Die restlichen Titel in meinem Depot halte ich auch gerne durch eine Krise hindurch.
Cash von heute ist die Rendite von morgen
Natürlich schlage ich generell immer zu, wenn ich günstige Gelegenheiten finde. Bei Zyklikern, halte ich mich aber wie beschrieben zurück und spare alternativ Cash. Niemand weiß, wann es wieder wirtschaftlich Abwärts geht. Nur eines ist sicher: Es wird früher oder später passieren. Für diesen Fall möchte ich immer etwas Geld zur Verfügung haben, um die Gelegenheiten nutzen zu können. Hier kann man bei vielen Aktien auch einen Aktiensparplan nutzen, um sie günstig einzusammeln.
Zusammenfassung – Zyklische Aktien sind super, nur nicht immer!

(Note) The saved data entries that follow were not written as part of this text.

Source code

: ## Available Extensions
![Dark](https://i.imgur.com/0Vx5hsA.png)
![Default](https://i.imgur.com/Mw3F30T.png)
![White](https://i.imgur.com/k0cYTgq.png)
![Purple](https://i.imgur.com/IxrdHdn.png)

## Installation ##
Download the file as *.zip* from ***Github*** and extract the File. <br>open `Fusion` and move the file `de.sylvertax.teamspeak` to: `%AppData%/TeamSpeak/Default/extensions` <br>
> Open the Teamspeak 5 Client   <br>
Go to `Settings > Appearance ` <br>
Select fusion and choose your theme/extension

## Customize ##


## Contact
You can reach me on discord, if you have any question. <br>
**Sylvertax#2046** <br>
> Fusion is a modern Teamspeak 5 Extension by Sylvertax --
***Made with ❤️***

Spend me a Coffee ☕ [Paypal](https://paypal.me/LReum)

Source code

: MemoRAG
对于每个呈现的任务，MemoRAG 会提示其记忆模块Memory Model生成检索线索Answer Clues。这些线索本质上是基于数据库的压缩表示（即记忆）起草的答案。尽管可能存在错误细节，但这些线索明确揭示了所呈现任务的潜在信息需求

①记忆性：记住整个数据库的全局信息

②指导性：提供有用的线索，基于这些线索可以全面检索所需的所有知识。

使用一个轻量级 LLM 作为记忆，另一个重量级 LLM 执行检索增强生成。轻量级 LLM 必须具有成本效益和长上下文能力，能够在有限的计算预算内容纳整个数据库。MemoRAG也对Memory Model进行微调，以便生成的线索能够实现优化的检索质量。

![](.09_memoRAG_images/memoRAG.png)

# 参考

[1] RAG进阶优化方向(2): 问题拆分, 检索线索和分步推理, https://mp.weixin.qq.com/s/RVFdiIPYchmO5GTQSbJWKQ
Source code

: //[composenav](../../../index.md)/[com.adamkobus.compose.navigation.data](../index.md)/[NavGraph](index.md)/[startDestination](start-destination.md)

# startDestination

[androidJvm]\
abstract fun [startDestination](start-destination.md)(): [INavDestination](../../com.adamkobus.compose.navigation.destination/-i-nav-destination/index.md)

Wir haben gesehen, was zyklische Aktien sind, wie man sie erkennen kann und wann man sie gut kaufen kann. Hier nochmal kurz meine Kriterien für einen Kauf:
- Solide Finanzen (Verschuldung und Liquidität)
- Nachhaltige Wettbewerbsvorteile
- Nachfrage zieht in Zukunft vermutlich wieder an (Kunden haben den Kauf nur aufgeschoben)
- Die Firma notiert unter ihrem intrinsischen Wert
Niedrige Bewertungskennzahlen zeigen bei vielen zyklischen Aktien leider das Ende des Zyklus an. Häufig waren dies in der Vergangenheit trotz bereits erheblichem Kursverfall, sehr schlechte Einstiegszeitpunkte.
Wer auf Nummer sicher gehen will, wartet ab bis diese Unternehmen wieder massive Probleme haben werden und die Stimmung maximal negativ ist. Diese Zeitpunkte zeichnen sich häufig aus durch:
- Sinkende Umsätze
- Niedrige oder negative Gewinne
- Niedrige Gewinnmargen
- Hohe KGVs oder negative KGVs
- Extrem negative Berichterstattung
Deshalb ist beim Kauf meiner Meinung nach eine gute Diversifikation notwendig.